L’Iraq, nella memoria collettiva occidentale recente equivale a petrolio, bombe e terroristi. Questo le nuove generazioni di iracheni lo rifiutano, costruendo una narrativa nazionalista ma basata sulla cultura, sulla letteratura e l’arte, non solo quella dell’antica Mesopotamia. L’abbiamo visto nella rivoluzione del 2019. In cosa consiste questa rinascita culturale?
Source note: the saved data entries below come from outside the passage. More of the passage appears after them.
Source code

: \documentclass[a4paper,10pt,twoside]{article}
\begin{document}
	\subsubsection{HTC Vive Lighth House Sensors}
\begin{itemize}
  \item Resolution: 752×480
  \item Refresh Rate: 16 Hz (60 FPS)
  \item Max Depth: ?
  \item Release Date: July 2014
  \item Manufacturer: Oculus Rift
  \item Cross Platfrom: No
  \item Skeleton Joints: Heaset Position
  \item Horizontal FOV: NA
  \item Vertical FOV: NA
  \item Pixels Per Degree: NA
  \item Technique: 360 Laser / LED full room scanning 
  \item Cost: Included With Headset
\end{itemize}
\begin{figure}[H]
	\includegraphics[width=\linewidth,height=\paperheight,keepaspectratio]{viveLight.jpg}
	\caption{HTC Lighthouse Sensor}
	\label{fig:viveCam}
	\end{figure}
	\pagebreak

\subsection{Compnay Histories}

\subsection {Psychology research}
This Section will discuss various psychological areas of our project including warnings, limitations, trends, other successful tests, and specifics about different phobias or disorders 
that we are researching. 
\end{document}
«Paesi medio-orientali come l’Iraq sono rappresentati in Occidente come monoliti e sono diventati war zones perenni dell’immaginario. Come se l’Iraq fosse capace solo di produrre guerra o materiali grezzi. Ma quelle poche volte in cui si menziona la cultura irachena la si confina sempre a un passato irripetibile: la Mesopotamia, Nabucodonosor, Babilonia. E ci si dimentica che negli anni Cinquanta eravamo un Paese molto evoluto, almeno fino agli anni Settanta, soprattutto nell’uso dell’arabo moderno, nella poesia, nella leadership femminile, in letteratura e nell’arte. La rivoluzione del 2019, la “thaura tishreen”, è una svolta epocale. Oltre a essere stata il momento più importante negli ultimi cent’anni di storia dell’Iraq, dopo la rivoluzione del 1920 contro il colonialismo anglosassone, la rivoluzione - dopo anni di settarismo costituzionale e sociale, indotto dal progetto americano di ridefinizione dell’Iraq - è stata il primo momento in cui è stato ritirato fuori il secolarismo patriottico, in cui le donne hanno rivendicato il loro ruolo nella sfera pubblica. E la poesia e l’arte sono diventate resistenza dell’identità irachena. Non a caso molti manifestanti uccisi dalle milizie filoiraniane, come Alaa Mashzoub a Karbala, erano poeti, erano creativi, artisti, autori di murales. Mai come in questa situazione è chiaro il ruolo cruciale dei poeti e degli scrittori. Non ci sono vie di mezzo: o stai con le persone che vogliono cambiare il Paese o sei complice delle istituzioni, dei regimi e dei Paesi che li tollerano e che usano l’Iraq come il loro cortile di casa».

Dopo vent’anni, cosa il mondo deve imparare dalle cose accadute in Iraq?

«Tristemente, l’Iraq è stato il barometro dei disastri futuri. Il cambiamento climatico, per esempio, è solo la conseguenza di un mondo guidato dal profitto che distrugge la vita delle persone, degli alberi, delle piante. La storia dell’Iraq dimostra che il mercato del petrolio funziona benissimo per merito degli oligarchi che vivono a Mosca, Dubai e a Londra, mentre i fiumi della Mesopotamia sono secchi e inquinati, le persone muoiono d’intossicazioni misteriose e tumori, i contadini non riescano a coltivare più nulla. Sono un gramsciano, nel senso che pratico il pessimismo della ragione e l’otti-mismo della volontà. Ma non posso fare a meno di constatare che alcuni Paesi hanno dovuto pagare prima di altri il prezzo per tenere in piedi tutto il sistema globale».